Working directory and damage control

An agent pointed at a fresh sandbox can experiment freely. An agent pointed at your home directory can do real damage. Before starting:

  • Be sure you are in the right directory
  • Have a clean git state (or know what's uncommitted) so you can see what the agent changed
  • Know what the agent has access to outside the project (secrets, environment variables, network)

Review

The agent's report ("I added the flag, updated the tests, and they pass") describes what it intended to do, not necessarily what it did. Always check:

  • git diff: what actually changed?
  • Verification: did the tests or sanity checks actually exercise the new behavior, or did they get loosened to pass?
  • New files: were they expected?
  • Commands run: any surprises in the output?

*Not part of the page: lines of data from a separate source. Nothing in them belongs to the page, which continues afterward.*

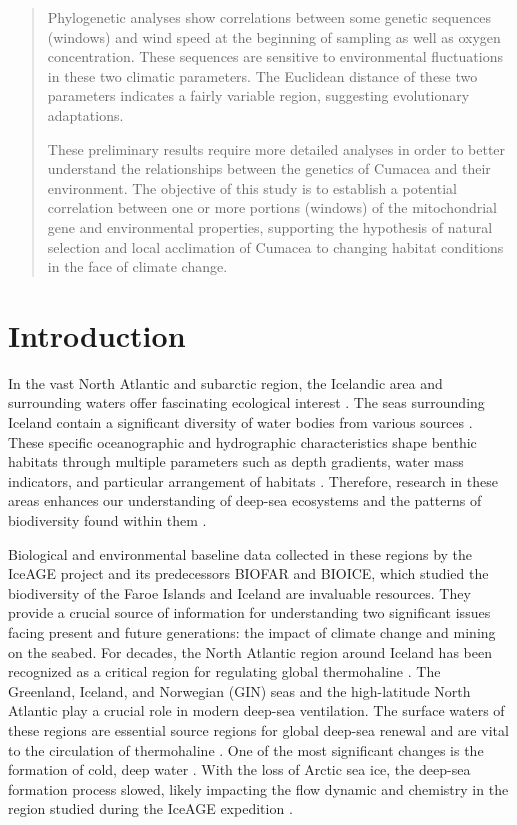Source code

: \begin{abstract}
Phylogenetic analyses show correlations between some genetic sequences (windows) and wind speed at the beginning of sampling as well as oxygen concentration. These sequences are sensitive to environmental fluctuations in these two climatic parameters. The Euclidean distance of these two parameters indicates a fairly variable region, suggesting evolutionary adaptations.

These preliminary results require more detailed analyses in order to better understand the relationships between the genetics of Cumacea and their environment. The objective of this study is to establish a potential correlation between one or more portions (windows) of the mitochondrial gene and environmental properties, supporting the hypothesis of natural selection and local acclimation of Cumacea to changing habitat conditions in the face of climate change.

\end{abstract}

\section{Introduction}\label{introduction}
In the vast North Atlantic and subarctic region, the Icelandic area and surrounding waters offer fascinating ecological interest \citep{schnurr_composition_2014,uhlir_adding_2021}. The seas surrounding Iceland contain a significant diversity of water bodies from various sources \citep{brix_iceage_2014}. These specific oceanographic and hydrographic characteristics shape benthic habitats through multiple parameters such as depth gradients, water mass indicators, and particular arrangement of habitats \citep{meisner_benthic_2014,uhlir_adding_2021}. Therefore, research in these areas enhances our understanding of deep-sea ecosystems and the patterns of biodiversity found within them \citep{rogers2007corals,meisner_prefacebiodiversity_2018}.

Biological and environmental baseline data collected in these regions by the IceAGE project and its predecessors BIOFAR and BIOICE, which studied the biodiversity of the Faroe Islands and Iceland \citep{meisner_prefacebiodiversity_2018} are invaluable resources. They provide a crucial source of information for understanding two significant issues facing present and future generations: the impact of climate change and mining on the seabed. For decades, the North Atlantic region around Iceland has been recognized as a critical region for regulating global thermohaline \citep{meisner_prefacebiodiversity_2018}. The Greenland, Iceland, and Norwegian (GIN) seas and the high-latitude North Atlantic play a crucial role in modern deep-sea ventilation. The surface waters of these regions are essential source regions for global deep-sea renewal and are vital to the circulation of thermohaline \citep{johannessen_relationship_1994}. One of the most significant changes is the formation of cold, deep water \citep{meisner_prefacebiodiversity_2018}. With the loss of Arctic sea ice, the deep-sea formation process slowed, likely impacting the flow dynamic and chemistry in the region studied during the IceAGE expedition \citep{meisner_prefacebiodiversity_2018}.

Spot-checking is fast. Skipping it is how subtle bugs and security issues land in your codebase.

Cost awareness

Agentic tools use many model calls per task. A task that takes one back-and-forth in chat can take thirty in an agent. Watch for:

  • Long-running loops. If an agent has been working a long time without progress, it may be stuck in a try-fix-try cycle. Intervening early is cheaper than letting it grind.
  • Wide context. Agents pay for every file they read on every step. Pointed work in a small subdirectory costs less than open-ended exploration of a large repo.
  • Wandering. If the agent has drifted from the original goal, stop and restart with a tighter brief rather than letting it wander back on its own.

Common failure modes

  • The agent does the wrong thing efficiently. The brief was ambiguous; the agent picked one interpretation and proceeded fast. Catch in review and brief better next time.
  • Checks get loosened rather than the code being fixed. The agent finds a failing check, decides the check was wrong, and weakens it. Always look at what changed in your verification scripts and test files.
  • Cascading small edits. A small change triggers a knock-on, which triggers another, and twenty edits later half the codebase has been touched. Tight scope and a good brief prevent this.
  • Confident hallucinations about a library or API. The agent uses a function that doesn't exist, then patches around its own error when the test fails. Pin the agent to documentation or examples when the library is unfamiliar.
  • Permissions creep. "Just this once, allow this command unsupervised" turns into a default. Re-tighten when you change tasks.

Exercises

Exercise 1: Pick a small, well-scoped task you've been putting off (a refactor, a chore, a small feature) and brief an agent to do it. Write the brief first, before invoking the tool. Note how often you wanted to add a detail you forgot.

Exercise 2: Compare an agentic run with a manual run of the same task on a small scale. Time both. Account not just for elapsed time but for the quality of the result and the time you spent reviewing.

Exercise 3: Deliberately give an agent an under-specified brief and see what interpretation it picks. The point is to develop intuition for what the agent will assume when you leave room for assumption.